Table returning duplicates when joined on

  • Hello, I'll try my best to explain the situation.

    We currently have an application whereby the user will come along sign up add some information about them, choose what interests / hobbies they're in to and then click save.

    After completing the sigh up they're able to search for other individuals within locations (look at this functionality as a dating site) We currently have a stored procedure whereby when the user clicks Advance Search they fill in all the fields they filled in when signing up and when they click search we return all users that match the data the user has selected. This part is working correctly.

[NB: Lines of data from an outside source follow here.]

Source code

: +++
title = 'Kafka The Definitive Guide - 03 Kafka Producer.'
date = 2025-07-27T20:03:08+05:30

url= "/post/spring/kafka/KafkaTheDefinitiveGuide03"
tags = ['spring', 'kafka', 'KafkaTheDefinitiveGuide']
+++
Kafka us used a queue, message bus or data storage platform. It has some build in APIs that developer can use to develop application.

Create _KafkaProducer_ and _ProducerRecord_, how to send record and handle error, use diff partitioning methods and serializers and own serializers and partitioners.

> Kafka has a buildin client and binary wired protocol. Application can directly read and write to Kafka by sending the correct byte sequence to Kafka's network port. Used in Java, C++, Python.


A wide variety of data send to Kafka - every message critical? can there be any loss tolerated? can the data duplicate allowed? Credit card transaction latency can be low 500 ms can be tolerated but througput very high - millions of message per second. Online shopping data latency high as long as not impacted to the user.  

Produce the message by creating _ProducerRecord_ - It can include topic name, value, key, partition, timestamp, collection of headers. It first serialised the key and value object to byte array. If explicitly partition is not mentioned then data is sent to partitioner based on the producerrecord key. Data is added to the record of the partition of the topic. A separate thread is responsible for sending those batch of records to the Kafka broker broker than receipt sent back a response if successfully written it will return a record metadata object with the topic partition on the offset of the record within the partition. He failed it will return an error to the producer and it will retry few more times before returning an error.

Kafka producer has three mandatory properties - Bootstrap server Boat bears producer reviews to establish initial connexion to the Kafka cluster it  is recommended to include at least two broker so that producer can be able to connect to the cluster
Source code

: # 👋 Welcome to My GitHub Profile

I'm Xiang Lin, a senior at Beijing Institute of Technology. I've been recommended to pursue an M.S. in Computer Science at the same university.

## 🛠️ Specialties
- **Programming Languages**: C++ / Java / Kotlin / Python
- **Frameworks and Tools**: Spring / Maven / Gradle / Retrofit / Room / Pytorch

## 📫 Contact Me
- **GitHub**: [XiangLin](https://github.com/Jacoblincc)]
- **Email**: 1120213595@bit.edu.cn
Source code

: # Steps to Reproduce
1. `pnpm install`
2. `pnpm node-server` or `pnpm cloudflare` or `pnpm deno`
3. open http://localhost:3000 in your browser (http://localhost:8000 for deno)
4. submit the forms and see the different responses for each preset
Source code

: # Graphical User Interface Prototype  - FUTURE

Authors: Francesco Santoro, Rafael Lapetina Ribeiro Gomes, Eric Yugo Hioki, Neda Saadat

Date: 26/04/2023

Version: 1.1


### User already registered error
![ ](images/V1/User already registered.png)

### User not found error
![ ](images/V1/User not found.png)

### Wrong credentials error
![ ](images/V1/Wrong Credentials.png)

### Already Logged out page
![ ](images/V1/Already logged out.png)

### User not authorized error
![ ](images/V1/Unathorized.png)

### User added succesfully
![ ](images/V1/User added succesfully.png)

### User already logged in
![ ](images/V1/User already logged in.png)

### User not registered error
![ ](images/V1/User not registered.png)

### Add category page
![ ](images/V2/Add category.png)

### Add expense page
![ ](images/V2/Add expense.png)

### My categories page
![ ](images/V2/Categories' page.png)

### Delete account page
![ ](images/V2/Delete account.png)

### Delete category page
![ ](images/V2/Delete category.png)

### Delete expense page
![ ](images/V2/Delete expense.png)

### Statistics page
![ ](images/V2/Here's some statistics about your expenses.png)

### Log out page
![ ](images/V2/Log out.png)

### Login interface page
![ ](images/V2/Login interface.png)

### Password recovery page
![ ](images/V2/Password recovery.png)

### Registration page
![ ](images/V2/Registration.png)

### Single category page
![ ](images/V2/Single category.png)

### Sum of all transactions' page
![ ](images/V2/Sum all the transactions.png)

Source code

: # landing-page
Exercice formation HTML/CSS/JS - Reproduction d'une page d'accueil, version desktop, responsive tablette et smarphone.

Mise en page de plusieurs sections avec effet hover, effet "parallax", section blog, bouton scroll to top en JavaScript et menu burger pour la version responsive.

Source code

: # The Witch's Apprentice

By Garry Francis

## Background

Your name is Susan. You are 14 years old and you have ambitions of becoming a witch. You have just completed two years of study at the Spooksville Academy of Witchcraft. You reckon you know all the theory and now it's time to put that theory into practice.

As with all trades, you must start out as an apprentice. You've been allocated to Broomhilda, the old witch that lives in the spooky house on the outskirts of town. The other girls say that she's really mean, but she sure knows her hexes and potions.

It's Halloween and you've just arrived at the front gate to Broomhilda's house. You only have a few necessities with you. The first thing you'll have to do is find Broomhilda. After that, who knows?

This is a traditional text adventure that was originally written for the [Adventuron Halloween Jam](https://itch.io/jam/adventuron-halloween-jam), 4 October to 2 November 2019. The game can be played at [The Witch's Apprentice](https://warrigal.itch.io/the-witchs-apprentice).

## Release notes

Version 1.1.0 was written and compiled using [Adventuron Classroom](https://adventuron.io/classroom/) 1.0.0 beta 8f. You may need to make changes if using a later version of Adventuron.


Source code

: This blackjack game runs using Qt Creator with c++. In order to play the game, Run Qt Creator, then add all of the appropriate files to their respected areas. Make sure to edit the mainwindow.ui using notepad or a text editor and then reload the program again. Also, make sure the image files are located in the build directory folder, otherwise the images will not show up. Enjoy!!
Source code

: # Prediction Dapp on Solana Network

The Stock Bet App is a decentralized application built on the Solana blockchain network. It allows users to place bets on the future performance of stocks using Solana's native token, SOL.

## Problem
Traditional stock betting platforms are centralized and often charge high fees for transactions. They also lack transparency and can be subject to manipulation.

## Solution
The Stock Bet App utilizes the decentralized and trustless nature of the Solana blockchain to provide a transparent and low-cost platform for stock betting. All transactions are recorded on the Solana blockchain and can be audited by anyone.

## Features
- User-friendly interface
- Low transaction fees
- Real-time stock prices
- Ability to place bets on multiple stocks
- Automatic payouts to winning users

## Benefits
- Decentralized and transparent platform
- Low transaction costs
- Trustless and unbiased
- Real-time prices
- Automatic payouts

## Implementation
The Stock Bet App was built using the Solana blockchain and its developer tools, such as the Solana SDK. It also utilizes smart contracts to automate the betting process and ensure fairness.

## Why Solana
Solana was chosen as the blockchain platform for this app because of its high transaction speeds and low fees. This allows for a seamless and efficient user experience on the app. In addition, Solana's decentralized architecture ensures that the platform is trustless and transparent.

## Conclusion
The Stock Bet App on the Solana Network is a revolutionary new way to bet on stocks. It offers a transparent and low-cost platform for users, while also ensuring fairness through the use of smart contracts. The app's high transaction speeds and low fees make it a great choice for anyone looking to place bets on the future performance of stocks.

    The issue im having is extending this stored procedure to take a user defined table type which has two columns UserId and ActivityId both columns are nullable.

    This user defined table type is referred to in two places, when the user signs up and when they do an advance search.

    When the user does an advance search he / she can choose a list of hobbies / interests this will then be passed in to the database and I will join on my User_Activities table to find the users that have the Activities passed in.

    When I join on this table I get duplicate records purely because one user may have 5 - 10 activities depending on how active the individual is. My current stored procedure looks like this

    @Ambition int = null,

    @Body int = null,

    @Diet int = null,

    @Drinking int = null,

    @Ethnicity int = null,

    @Exercise int = null,

    @HeightFrom int = null,

    @HeightTo int = null,

    @Intent int = null,

    @Gender int = null,

    @Seeking int = null,

    @Kids int = null,

    @Language int = null,

    @Marital int = null,

    @Smoking int = null,

    @WeightFrom int = null,

    @WeightTo int = null,

    @CountryId int = null,

    @StateId int = null,

    @CityName varchar(50) = null,

    @AgeFrom int = null,

    @AgeTo int = null,

    @Radius int = null,

    @TVP dbo.UserActivities READONLY -- Consists of the Activities

    AS

    BEGIN

    SET NOCOUNT ON;

    Declare @Geo Geography = null

    Declare @CityId int = null

    Set @CityId = (Select isnull(id, null) from [Location].Cities where CityPostcode = @Cityname and StateId = @StateId)

    Set @Geo = (Select Geo from Location.Cities where CityPostcode = @CityName and StateId = ISNULL(@StateId, StateId))

    SELECT p.Id [UserId], p.Username, p.Intent, pd.HeadLine, p.Seeking, p.Gender, s.StateName + ', ' + c.CityName [Location],

    p.LoggedIn, p.LastLoggedIn, p1.PhotoId

    FROM [User].User_Profile p

    INNER JOIN [User].[User_Details] pd on p.Id = pd.UserId

    INNER JOIN [User].User_Address a on p.Id = a.UserId

    INNER JOIN [Location].States s on a.[State] = s.Id

    INNER JOIN [Location].Cities c on a.City = c.Id

    INNER JOIN [User].User_Photos p1 on p.Id = p1.UserId

    --INNER JOIN [User].[User_Activities] ua on p.Id = ua.UserId -- When I join I get duplicate records

    WHERE p1.IsProfilePic = 1

    AND a.[Country] = @CountryId

    AND a.[State] = ISNULL(@StateId, a.[State])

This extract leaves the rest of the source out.